### WHAT TO WORK ON:
The records beneath should be printed exactly, and the pictures are to be left out.
***** SUPPLIED MATERIAL *****
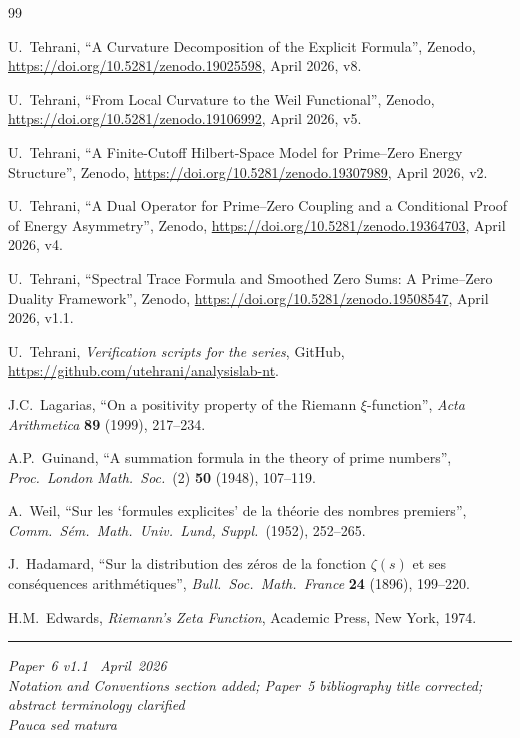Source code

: \documentclass[11pt]{article}
\begin{document}
\begin{thebibliography}{99}

U.~Tehrani,
``A Curvature Decomposition of the Explicit Formula'',
Zenodo, \url{https://doi.org/10.5281/zenodo.19025598},
April 2026, v8.

U.~Tehrani,
``From Local Curvature to the Weil Functional'',
Zenodo, \url{https://doi.org/10.5281/zenodo.19106992},
April 2026, v5.

U.~Tehrani,
``A Finite-Cutoff Hilbert-Space Model
for Prime--Zero Energy Structure'',
Zenodo, \url{https://doi.org/10.5281/zenodo.19307989},
April 2026, v2.

U.~Tehrani,
``A Dual Operator for Prime--Zero Coupling
and a Conditional Proof of Energy Asymmetry'',
Zenodo, \url{https://doi.org/10.5281/zenodo.19364703},
April 2026, v4.

U.~Tehrani,
``Spectral Trace Formula and Smoothed Zero Sums:
A Prime--Zero Duality Framework'',
Zenodo, \url{https://doi.org/10.5281/zenodo.19508547},
April 2026, v1.1.

U.~Tehrani,
\emph{Verification scripts for the series},
GitHub, \url{https://github.com/utehrani/analysislab-nt}.

J.C.~Lagarias,
``On a positivity property of the Riemann $\xi$-function'',
\emph{Acta Arithmetica} \textbf{89} (1999), 217--234.

A.P.~Guinand,
``A summation formula in the theory of prime numbers'',
\emph{Proc.\ London Math.\ Soc.}\ (2) \textbf{50} (1948), 107--119.

A.~Weil,
``Sur les `formules explicites' de la th\'eorie des nombres
premiers'',
\emph{Comm.\ S\'em.\ Math.\ Univ.\ Lund, Suppl.}\ (1952), 252--265.

J.~Hadamard,
``Sur la distribution des z\'eros de la fonction $\zeta(s)$
et ses cons\'equences arithm\'etiques'',
\emph{Bull.\ Soc.\ Math.\ France} \textbf{24} (1896), 199--220.

H.M.~Edwards,
\emph{Riemann's Zeta Function},
Academic Press, New York, 1974.

\end{thebibliography}

\bigskip\noindent\rule{\linewidth}{0.4pt}\par\smallskip
\noindent\small
\emph{Paper~6 v1.1 \textperiodcentered\ April~2026}\\
\emph{Notation and Conventions section added; Paper~5 bibliography
title corrected; abstract terminology clarified}\\
\emph{Pauca sed matura}
\end{document}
*****
### COMPLETED TASK:
Source code

: \documentclass[11pt]{article}
\begin{document}
\begin{thebibliography}{99}

U.~Tehrani,
``A Curvature Decomposition of the Explicit Formula'',
Zenodo, \url{https://doi.org/10.5281/zenodo.19025598},
April 2026, v8.

U.~Tehrani,
``From Local Curvature to the Weil Functional'',
Zenodo, \url{https://doi.org/10.5281/zenodo.19106992},
April 2026, v5.

U.~Tehrani,
``A Finite-Cutoff Hilbert-Space Model
for Prime--Zero Energy Structure'',
Zenodo, \url{https://doi.org/10.5281/zenodo.19307989},
April 2026, v2.

U.~Tehrani,
``A Dual Operator for Prime--Zero Coupling
and a Conditional Proof of Energy Asymmetry'',
Zenodo, \url{https://doi.org/10.5281/zenodo.19364703},
April 2026, v4.

U.~Tehrani,
``Spectral Trace Formula and Smoothed Zero Sums:
A Prime--Zero Duality Framework'',
Zenodo, \url{https://doi.org/10.5281/zenodo.19508547},
April 2026, v1.1.

U.~Tehrani,
\emph{Verification scripts for the series},
GitHub, \url{https://github.com/utehrani/analysislab-nt}.

J.C.~Lagarias,
``On a positivity property of the Riemann $\xi$-function'',
\emph{Acta Arithmetica} \textbf{89} (1999), 217--234.

A.P.~Guinand,
``A summation formula in the theory of prime numbers'',
\emph{Proc.\ London Math.\ Soc.}\ (2) \textbf{50} (1948), 107--119.

A.~Weil,
``Sur les `formules explicites' de la th\'eorie des nombres
premiers'',
\emph{Comm.\ S\'em.\ Math.\ Univ.\ Lund, Suppl.}\ (1952), 252--265.

J.~Hadamard,
``Sur la distribution des z\'eros de la fonction $\zeta(s)$
et ses cons\'equences arithm\'etiques'',
\emph{Bull.\ Soc.\ Math.\ France} \textbf{24} (1896), 199--220.

H.M.~Edwards,
\emph{Riemann's Zeta Function},
Academic Press, New York, 1974.

\end{thebibliography}

\bigskip\noindent\rule{\linewidth}{0.4pt}\par\smallskip
\noindent\small
\emph{Paper~6 v1.1 \textperiodcentered\ April~2026}\\
\emph{Notation and Conventions section added; Paper~5 bibliography
title corrected; abstract terminology clarified}\\
\emph{Pauca sed matura}
\end{document}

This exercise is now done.